→ **Problem to work on**: Would you reproduce, word for word, only the lines from the one with "তোমারর আধার কালো" to the end of the listing below?

→ **Data**:
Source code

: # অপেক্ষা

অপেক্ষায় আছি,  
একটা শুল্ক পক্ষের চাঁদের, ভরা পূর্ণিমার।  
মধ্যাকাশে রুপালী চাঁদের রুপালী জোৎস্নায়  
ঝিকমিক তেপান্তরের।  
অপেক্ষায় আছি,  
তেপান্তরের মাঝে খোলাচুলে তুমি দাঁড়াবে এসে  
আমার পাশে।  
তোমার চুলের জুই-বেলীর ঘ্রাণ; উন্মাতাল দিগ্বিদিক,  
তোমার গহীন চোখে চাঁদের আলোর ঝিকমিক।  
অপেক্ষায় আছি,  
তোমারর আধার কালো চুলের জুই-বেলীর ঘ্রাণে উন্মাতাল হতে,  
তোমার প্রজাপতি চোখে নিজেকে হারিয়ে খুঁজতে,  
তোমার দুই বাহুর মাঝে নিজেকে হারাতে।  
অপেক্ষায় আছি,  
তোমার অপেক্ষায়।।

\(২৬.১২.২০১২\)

→ **Exercise response**:
তোমারর আধার কালো চুলের জুই-বেলীর ঘ্রাণে উন্মাতাল হতে,  
তোমার প্রজাপতি চোখে নিজেকে হারিয়ে খুঁজতে,  
তোমার দুই বাহুর মাঝে নিজেকে হারাতে।  
অপেক্ষায় আছি,  
তোমার অপেক্ষায়।।

\(২৬.১২.২০১২\)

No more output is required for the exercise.